# Task to carry out
Without including any pictures, return the records below exactly as written.

(Plain-text document sources)
-----
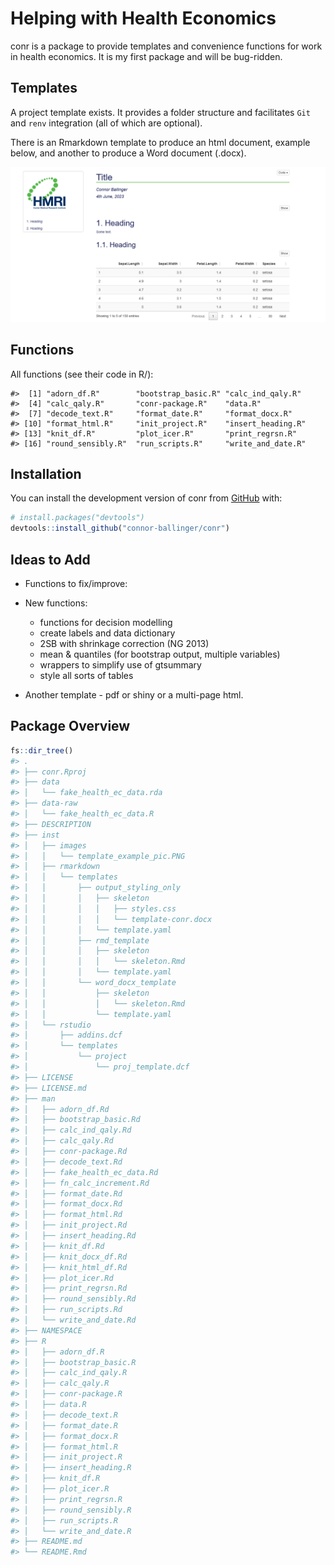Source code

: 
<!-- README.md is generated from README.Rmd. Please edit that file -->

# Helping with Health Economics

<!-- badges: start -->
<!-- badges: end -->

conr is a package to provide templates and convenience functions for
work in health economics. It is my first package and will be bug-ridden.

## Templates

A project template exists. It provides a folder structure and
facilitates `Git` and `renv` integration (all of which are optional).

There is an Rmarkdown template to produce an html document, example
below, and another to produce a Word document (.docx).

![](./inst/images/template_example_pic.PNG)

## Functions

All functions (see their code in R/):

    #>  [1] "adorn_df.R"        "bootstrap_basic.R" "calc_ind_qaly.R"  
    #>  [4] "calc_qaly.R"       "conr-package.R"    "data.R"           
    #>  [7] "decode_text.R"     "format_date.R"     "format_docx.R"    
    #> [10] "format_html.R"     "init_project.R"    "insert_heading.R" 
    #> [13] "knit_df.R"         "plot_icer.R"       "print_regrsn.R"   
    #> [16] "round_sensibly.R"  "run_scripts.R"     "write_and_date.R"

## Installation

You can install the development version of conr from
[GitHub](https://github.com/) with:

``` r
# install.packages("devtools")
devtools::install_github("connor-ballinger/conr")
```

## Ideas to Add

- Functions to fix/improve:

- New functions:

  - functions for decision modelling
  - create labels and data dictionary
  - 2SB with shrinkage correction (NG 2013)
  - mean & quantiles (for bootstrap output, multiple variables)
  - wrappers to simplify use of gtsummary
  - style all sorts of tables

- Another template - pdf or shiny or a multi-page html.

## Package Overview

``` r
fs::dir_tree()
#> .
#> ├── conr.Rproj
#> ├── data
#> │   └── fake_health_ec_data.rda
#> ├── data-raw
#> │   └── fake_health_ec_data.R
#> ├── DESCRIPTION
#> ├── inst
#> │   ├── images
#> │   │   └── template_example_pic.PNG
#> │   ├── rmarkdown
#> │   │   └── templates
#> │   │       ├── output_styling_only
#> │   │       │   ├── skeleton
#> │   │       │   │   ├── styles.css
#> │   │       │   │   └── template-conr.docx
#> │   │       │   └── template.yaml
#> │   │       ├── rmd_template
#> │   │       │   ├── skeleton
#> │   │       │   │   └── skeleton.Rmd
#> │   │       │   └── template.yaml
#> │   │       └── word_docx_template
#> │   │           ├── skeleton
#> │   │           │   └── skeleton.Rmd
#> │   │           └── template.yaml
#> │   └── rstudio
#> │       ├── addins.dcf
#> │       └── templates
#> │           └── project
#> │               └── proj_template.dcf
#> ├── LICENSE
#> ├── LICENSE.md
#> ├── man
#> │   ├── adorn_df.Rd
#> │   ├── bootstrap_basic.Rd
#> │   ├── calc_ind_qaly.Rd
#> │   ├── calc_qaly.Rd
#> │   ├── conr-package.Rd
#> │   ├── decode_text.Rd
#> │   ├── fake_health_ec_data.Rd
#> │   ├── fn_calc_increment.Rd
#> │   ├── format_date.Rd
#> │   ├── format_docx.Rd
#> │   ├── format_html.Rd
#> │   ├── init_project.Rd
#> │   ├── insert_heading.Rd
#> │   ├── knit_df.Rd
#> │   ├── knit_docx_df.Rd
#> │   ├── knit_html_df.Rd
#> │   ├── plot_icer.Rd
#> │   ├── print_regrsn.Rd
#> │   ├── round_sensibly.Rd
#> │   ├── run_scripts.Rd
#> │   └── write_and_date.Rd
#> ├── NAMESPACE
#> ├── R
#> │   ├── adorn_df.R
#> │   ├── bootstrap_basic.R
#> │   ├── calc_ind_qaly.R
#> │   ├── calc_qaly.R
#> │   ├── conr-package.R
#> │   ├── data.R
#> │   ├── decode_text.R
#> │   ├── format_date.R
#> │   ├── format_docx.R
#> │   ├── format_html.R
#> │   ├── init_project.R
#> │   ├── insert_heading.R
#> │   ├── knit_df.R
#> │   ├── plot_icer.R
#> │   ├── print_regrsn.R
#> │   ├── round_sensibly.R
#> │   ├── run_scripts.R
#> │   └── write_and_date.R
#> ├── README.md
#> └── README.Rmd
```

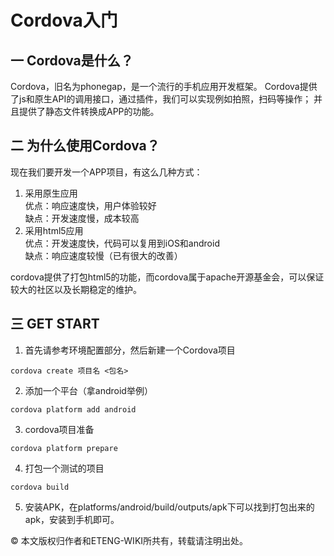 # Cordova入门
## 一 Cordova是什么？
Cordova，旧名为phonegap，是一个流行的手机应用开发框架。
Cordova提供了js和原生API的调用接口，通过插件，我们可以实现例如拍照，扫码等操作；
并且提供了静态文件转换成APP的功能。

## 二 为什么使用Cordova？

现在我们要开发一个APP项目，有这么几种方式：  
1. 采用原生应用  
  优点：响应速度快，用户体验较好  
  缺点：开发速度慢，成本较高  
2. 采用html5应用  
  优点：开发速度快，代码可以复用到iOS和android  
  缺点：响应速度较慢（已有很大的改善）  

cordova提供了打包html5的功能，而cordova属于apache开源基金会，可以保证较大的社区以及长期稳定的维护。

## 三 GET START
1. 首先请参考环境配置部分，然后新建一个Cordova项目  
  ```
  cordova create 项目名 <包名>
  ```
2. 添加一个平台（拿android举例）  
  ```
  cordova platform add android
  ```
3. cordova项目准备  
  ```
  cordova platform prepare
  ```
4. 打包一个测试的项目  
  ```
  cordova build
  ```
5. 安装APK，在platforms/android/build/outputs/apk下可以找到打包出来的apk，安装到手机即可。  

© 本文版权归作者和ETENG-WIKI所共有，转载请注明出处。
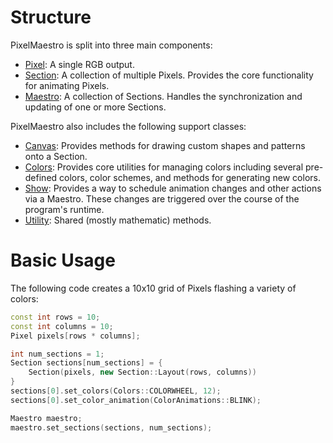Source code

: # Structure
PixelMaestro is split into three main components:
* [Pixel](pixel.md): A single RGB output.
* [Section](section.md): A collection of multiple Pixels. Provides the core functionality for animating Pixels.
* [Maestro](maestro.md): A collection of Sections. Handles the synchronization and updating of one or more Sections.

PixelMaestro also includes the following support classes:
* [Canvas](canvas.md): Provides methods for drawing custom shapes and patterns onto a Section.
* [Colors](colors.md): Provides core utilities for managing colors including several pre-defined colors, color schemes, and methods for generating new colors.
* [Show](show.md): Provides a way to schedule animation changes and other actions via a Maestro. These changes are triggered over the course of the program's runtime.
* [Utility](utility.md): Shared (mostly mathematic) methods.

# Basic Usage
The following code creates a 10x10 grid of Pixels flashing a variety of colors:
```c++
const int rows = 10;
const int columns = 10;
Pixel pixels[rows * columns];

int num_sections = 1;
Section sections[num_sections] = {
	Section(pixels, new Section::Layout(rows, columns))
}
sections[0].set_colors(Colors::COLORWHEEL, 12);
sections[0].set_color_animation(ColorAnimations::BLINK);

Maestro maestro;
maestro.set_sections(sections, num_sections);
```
-----
# Solution to this problem
Source code

: 
<!-- README.md is generated from README.Rmd. Please edit that file -->

# Helping with Health Economics

<!-- badges: start -->
<!-- badges: end -->

conr is a package to provide templates and convenience functions for
work in health economics. It is my first package and will be bug-ridden.

## Templates

A project template exists. It provides a folder structure and
facilitates `Git` and `renv` integration (all of which are optional).

There is an Rmarkdown template to produce an html document, example
below, and another to produce a Word document (.docx).

![](./inst/images/template_example_pic.PNG)

## Functions

All functions (see their code in R/):

    #>  [1] "adorn_df.R"        "bootstrap_basic.R" "calc_ind_qaly.R"  
    #>  [4] "calc_qaly.R"       "conr-package.R"    "data.R"           
    #>  [7] "decode_text.R"     "format_date.R"     "format_docx.R"    
    #> [10] "format_html.R"     "init_project.R"    "insert_heading.R" 
    #> [13] "knit_df.R"         "plot_icer.R"       "print_regrsn.R"   
    #> [16] "round_sensibly.R"  "run_scripts.R"     "write_and_date.R"

## Installation

You can install the development version of conr from
[GitHub](https://github.com/) with:

``` r
# install.packages("devtools")
devtools::install_github("connor-ballinger/conr")
```

## Ideas to Add

- Functions to fix/improve:

- New functions:

  - functions for decision modelling
  - create labels and data dictionary
  - 2SB with shrinkage correction (NG 2013)
  - mean & quantiles (for bootstrap output, multiple variables)
  - wrappers to simplify use of gtsummary
  - style all sorts of tables

- Another template - pdf or shiny or a multi-page html.

## Package Overview

``` r
fs::dir_tree()
#> .
#> ├── conr.Rproj
#> ├── data
#> │   └── fake_health_ec_data.rda
#> ├── data-raw
#> │   └── fake_health_ec_data.R
#> ├── DESCRIPTION
#> ├── inst
#> │   ├── images
#> │   │   └── template_example_pic.PNG
#> │   ├── rmarkdown
#> │   │   └── templates
#> │   │       ├── output_styling_only
#> │   │       │   ├── skeleton
#> │   │       │   │   ├── styles.css
#> │   │       │   │   └── template-conr.docx
#> │   │       │   └── template.yaml
#> │   │       ├── rmd_template
#> │   │       │   ├── skeleton
#> │   │       │   │   └── skeleton.Rmd
#> │   │       │   └── template.yaml
#> │   │       └── word_docx_template
#> │   │           ├── skeleton
#> │   │           │   └── skeleton.Rmd
#> │   │           └── template.yaml
#> │   └── rstudio
#> │       ├── addins.dcf
#> │       └── templates
#> │           └── project
#> │               └── proj_template.dcf
#> ├── LICENSE
#> ├── LICENSE.md
#> ├── man
#> │   ├── adorn_df.Rd
#> │   ├── bootstrap_basic.Rd
#> │   ├── calc_ind_qaly.Rd
#> │   ├── calc_qaly.Rd
#> │   ├── conr-package.Rd
#> │   ├── decode_text.Rd
#> │   ├── fake_health_ec_data.Rd
#> │   ├── fn_calc_increment.Rd
#> │   ├── format_date.Rd
#> │   ├── format_docx.Rd
#> │   ├── format_html.Rd
#> │   ├── init_project.Rd
#> │   ├── insert_heading.Rd
#> │   ├── knit_df.Rd
#> │   ├── knit_docx_df.Rd
#> │   ├── knit_html_df.Rd
#> │   ├── plot_icer.Rd
#> │   ├── print_regrsn.Rd
#> │   ├── round_sensibly.Rd
#> │   ├── run_scripts.Rd
#> │   └── write_and_date.Rd
#> ├── NAMESPACE
#> ├── R
#> │   ├── adorn_df.R
#> │   ├── bootstrap_basic.R
#> │   ├── calc_ind_qaly.R
#> │   ├── calc_qaly.R
#> │   ├── conr-package.R
#> │   ├── data.R
#> │   ├── decode_text.R
#> │   ├── format_date.R
#> │   ├── format_docx.R
#> │   ├── format_html.R
#> │   ├── init_project.R
#> │   ├── insert_heading.R
#> │   ├── knit_df.R
#> │   ├── plot_icer.R
#> │   ├── print_regrsn.R
#> │   ├── round_sensibly.R
#> │   ├── run_scripts.R
#> │   └── write_and_date.R
#> ├── README.md
#> └── README.Rmd
```

 # Cordova入门
## 一 Cordova是什么？
Cordova，旧名为phonegap，是一个流行的手机应用开发框架。
Cordova提供了js和原生API的调用接口，通过插件，我们可以实现例如拍照，扫码等操作；
并且提供了静态文件转换成APP的功能。

## 二 为什么使用Cordova？

现在我们要开发一个APP项目，有这么几种方式：  
1. 采用原生应用  
  优点：响应速度快，用户体验较好  
  缺点：开发速度慢，成本较高  
2. 采用html5应用  
  优点：开发速度快，代码可以复用到iOS和android  
  缺点：响应速度较慢（已有很大的改善）  

cordova提供了打包html5的功能，而cordova属于apache开源基金会，可以保证较大的社区以及长期稳定的维护。

## 三 GET START
1. 首先请参考环境配置部分，然后新建一个Cordova项目  
  ```
  cordova create 项目名 <包名>
  ```
2. 添加一个平台（拿android举例）  
  ```
  cordova platform add android
  ```
3. cordova项目准备  
  ```
  cordova platform prepare
  ```
4. 打包一个测试的项目  
  ```
  cordova build
  ```
5. 安装APK，在platforms/android/build/outputs/apk下可以找到打包出来的apk，安装到手机即可。  

© 本文版权归作者和ETENG-WIKI所共有，转载请注明出处。
Source code

: # Structure
PixelMaestro is split into three main components:
* [Pixel](pixel.md): A single RGB output.
* [Section](section.md): A collection of multiple Pixels. Provides the core functionality for animating Pixels.
* [Maestro](maestro.md): A collection of Sections. Handles the synchronization and updating of one or more Sections.

PixelMaestro also includes the following support classes:
* [Canvas](canvas.md): Provides methods for drawing custom shapes and patterns onto a Section.
* [Colors](colors.md): Provides core utilities for managing colors including several pre-defined colors, color schemes, and methods for generating new colors.
* [Show](show.md): Provides a way to schedule animation changes and other actions via a Maestro. These changes are triggered over the course of the program's runtime.
* [Utility](utility.md): Shared (mostly mathematic) methods.

# Basic Usage
The following code creates a 10x10 grid of Pixels flashing a variety of colors:
```c++
const int rows = 10;
const int columns = 10;
Pixel pixels[rows * columns];

int num_sections = 1;
Section sections[num_sections] = {
	Section(pixels, new Section::Layout(rows, columns))
}
sections[0].set_colors(Colors::COLORWHEEL, 12);
sections[0].set_color_animation(ColorAnimations::BLINK);

Maestro maestro;
maestro.set_sections(sections, num_sections);
```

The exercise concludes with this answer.